Tubuhku memang terlihat kurus, tapi sebenarnya aku adalah orang yang rakus kepada makanan. Aku selalu makan dengan porsi yang berbeda dengan orang lain, aku bahkan orang yang paling terkenal di kantin sekolah karena sering bolak-balik kesana.
Dengan payahnya aku hampir meneguk habis minuman soda itu.

Meskipun botolnya lumayan besar aku berhasil meneguk soda itu setengahnya. Setelah perutku lumayan terisi, terdengar suara mesin dan bor didalam kepalaku, tanda otakku mulai bekerja dengan normal.
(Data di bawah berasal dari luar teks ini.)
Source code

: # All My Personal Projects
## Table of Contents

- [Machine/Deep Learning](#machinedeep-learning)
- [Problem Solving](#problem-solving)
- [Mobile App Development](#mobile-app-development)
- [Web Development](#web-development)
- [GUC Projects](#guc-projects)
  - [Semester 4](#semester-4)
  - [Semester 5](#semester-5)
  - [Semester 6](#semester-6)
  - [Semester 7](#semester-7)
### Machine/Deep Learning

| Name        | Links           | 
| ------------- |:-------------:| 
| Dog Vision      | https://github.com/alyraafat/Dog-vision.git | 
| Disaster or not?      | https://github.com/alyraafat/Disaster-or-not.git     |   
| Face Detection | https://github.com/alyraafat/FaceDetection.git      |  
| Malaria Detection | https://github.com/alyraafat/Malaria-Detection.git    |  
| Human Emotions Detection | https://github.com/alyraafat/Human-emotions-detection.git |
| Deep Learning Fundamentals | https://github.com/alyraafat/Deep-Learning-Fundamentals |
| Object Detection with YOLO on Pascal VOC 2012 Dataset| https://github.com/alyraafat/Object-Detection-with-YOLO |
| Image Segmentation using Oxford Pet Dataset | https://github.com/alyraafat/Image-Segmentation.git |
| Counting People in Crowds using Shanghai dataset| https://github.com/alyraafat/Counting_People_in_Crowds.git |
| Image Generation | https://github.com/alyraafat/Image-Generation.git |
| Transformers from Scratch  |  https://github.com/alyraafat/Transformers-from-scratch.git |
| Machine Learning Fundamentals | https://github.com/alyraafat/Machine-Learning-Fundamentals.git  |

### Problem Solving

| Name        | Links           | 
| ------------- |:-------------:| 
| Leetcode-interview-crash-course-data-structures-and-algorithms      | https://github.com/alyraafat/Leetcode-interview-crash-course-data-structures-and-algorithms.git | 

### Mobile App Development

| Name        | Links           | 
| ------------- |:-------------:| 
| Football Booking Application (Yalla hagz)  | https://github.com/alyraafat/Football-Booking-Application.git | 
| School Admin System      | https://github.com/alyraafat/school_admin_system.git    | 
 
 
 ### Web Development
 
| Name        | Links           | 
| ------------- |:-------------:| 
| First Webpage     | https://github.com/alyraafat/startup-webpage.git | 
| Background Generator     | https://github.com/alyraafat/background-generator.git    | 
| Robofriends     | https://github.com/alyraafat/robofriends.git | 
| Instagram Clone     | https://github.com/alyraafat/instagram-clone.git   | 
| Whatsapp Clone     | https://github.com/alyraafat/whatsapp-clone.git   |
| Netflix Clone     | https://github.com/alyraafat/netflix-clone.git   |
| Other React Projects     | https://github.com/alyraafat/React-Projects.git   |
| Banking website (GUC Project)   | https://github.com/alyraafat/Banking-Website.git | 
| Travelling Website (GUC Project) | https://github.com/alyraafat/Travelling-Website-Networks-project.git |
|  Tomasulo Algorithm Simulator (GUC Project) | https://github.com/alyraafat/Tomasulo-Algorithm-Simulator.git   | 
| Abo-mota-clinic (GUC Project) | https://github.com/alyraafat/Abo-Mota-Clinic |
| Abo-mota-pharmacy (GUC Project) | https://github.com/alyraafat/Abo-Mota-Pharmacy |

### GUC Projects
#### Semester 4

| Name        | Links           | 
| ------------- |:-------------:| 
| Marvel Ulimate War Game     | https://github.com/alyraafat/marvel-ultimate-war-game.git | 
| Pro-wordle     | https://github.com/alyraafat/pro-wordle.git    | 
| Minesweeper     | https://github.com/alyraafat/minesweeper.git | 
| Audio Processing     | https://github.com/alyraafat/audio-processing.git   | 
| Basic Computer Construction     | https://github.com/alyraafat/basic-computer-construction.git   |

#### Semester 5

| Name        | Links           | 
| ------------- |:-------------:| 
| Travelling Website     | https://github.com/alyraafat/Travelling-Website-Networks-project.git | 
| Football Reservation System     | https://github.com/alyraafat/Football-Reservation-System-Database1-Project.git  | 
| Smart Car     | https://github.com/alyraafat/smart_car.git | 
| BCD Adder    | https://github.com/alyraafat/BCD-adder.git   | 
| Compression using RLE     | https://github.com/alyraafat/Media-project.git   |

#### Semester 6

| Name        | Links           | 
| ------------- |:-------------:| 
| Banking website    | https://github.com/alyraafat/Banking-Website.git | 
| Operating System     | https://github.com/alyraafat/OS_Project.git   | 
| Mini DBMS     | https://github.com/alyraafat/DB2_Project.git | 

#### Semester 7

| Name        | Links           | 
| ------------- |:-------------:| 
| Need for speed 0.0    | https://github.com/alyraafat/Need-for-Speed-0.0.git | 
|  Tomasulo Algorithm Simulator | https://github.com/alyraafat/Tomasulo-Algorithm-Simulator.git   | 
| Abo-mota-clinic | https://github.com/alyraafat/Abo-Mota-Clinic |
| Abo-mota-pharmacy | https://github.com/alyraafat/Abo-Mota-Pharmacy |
Aku melihat ke meja dengan takjub, dan jujur saja, takut. Aku menghabiskan semua makanan yang dibeli ibu. Ibu memang pergi ke dapur untuk memasak sesuatu karena aku lihat tadi ada kantung plastik yang berisi makanan lain untuk ditambah nasi, tapi aku tidak mendengar ada suara orang memasak dari tadi.

"Sialan... Kenapa aku menghabiskannya? Gimana kalo ibu marah?" ucapku dalam hati. "Lagipula dia sedang ngapain di dapur? Kok gak ada suara sama sekali?" lanjutku sambil beranjak dari sofa dan berjalan ke dapur.

Aku menengok ke dapur dari lubang pintu, tapi tidak ada siapapun disana. "Apa? Kemana dia pergi? Dia bahkan belum memasak apapun untukku!" gumamku.

Aku melihat sebuah kayu kotak yang tergeletak di lantai di ujung dapur dengan sekilas, aku tidak memperdulikannya dan berjalan ke lantai atas dengan kesal. Aku menaiki tangga dengan langkah yang ditegaskan sehingga menimbulkan suara benturan yang keras, lalu aku mengetuk pintu kamar ibu. Pintu kamar itu terbuka dengan sendirinya.

Tidak ada ibuku disana, kamarnya tidak dikunci dan terlihat rapih. "Lah? Dia kemana?" tanyaku dalam hati bingung.

"Kalau begitu jangan salahkan aku kalau makanan di meja habis! Kau tidak memberiku makan!" teriakku, aku tahu ibu pasti masih ada didalam rumah.